Segment Open

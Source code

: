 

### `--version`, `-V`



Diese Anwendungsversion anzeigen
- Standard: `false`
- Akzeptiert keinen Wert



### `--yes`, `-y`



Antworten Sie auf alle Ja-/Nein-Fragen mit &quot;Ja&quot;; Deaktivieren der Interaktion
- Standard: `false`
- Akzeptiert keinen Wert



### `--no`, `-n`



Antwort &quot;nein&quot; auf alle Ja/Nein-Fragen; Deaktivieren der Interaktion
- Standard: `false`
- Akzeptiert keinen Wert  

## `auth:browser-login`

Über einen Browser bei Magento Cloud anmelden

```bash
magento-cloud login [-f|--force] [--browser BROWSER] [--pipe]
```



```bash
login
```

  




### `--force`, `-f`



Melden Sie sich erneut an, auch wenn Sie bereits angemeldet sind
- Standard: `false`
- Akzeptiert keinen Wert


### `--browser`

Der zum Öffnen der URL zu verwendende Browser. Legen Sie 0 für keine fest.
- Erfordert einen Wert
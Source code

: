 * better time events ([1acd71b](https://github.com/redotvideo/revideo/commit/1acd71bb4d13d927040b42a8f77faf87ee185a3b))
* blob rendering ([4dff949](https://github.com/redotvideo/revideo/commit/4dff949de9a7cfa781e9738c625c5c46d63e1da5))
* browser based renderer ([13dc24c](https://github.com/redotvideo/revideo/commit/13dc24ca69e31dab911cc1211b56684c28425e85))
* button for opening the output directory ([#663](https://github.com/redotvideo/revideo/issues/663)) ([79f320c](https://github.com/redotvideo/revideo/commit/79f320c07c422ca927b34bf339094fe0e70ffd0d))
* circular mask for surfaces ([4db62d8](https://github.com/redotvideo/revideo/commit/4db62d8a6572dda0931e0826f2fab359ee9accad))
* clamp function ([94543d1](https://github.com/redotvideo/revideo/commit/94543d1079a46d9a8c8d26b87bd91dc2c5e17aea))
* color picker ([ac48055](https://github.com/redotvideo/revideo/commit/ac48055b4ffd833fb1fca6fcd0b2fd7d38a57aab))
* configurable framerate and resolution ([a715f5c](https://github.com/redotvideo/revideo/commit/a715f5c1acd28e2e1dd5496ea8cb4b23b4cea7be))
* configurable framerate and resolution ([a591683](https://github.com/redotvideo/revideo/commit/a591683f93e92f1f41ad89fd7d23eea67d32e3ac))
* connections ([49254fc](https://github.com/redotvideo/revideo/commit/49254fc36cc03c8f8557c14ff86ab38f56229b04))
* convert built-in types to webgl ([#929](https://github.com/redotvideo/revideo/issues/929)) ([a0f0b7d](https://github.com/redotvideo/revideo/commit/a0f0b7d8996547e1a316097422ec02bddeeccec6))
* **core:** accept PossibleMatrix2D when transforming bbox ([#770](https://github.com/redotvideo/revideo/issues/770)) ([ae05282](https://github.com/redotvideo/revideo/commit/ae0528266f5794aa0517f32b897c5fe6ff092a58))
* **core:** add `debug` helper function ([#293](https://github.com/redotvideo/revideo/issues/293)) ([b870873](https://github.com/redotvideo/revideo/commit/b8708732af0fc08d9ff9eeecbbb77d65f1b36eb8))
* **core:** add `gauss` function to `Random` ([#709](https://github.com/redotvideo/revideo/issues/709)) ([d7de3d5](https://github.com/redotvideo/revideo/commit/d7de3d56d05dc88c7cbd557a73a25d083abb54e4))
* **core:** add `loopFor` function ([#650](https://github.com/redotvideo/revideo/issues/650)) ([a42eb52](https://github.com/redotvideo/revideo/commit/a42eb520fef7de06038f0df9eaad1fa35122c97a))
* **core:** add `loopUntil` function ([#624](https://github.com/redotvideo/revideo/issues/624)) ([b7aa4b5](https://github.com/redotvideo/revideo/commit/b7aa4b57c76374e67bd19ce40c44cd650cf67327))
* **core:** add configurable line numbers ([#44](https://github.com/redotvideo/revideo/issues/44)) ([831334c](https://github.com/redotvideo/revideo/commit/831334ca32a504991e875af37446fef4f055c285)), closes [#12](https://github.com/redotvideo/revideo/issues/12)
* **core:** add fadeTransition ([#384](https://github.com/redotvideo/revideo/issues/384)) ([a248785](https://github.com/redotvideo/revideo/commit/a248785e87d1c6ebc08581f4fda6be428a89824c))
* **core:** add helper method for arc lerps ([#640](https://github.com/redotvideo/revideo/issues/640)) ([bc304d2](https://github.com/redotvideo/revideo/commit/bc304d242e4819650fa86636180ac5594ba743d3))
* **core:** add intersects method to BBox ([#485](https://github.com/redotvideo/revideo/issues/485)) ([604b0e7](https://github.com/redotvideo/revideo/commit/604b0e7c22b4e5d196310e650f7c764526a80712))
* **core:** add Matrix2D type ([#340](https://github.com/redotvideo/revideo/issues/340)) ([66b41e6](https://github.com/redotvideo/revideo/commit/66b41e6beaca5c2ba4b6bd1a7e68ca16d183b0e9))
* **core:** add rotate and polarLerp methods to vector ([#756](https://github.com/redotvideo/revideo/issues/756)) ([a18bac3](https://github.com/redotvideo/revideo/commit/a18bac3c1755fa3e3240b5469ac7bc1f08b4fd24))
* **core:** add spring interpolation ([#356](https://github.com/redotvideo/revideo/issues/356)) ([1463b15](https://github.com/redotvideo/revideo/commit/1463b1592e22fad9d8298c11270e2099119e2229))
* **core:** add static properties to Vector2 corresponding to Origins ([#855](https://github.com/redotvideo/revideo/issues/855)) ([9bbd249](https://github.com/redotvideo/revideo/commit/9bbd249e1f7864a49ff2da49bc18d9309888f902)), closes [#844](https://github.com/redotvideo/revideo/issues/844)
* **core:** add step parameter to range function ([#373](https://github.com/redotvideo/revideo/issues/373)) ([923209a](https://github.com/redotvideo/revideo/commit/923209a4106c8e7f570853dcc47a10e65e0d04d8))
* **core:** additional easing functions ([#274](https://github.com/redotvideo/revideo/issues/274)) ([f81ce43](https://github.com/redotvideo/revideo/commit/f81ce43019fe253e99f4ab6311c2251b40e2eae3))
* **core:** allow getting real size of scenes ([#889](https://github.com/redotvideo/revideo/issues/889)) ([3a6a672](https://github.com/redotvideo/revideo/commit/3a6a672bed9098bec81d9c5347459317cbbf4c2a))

Segment Closed

Task item: Please show every line of the entries above that contains the word "framerate".

Task output:
* configurable framerate and resolution ([a715f5c](https://github.com/redotvideo/revideo/commit/a715f5c1acd28e2e1dd5496ea8cb4b23b4cea7be))
* configurable framerate and resolution ([a591683](https://github.com/redotvideo/revideo/commit/a591683f93e92f1f41ad89fd7d23eea67d32e3ac))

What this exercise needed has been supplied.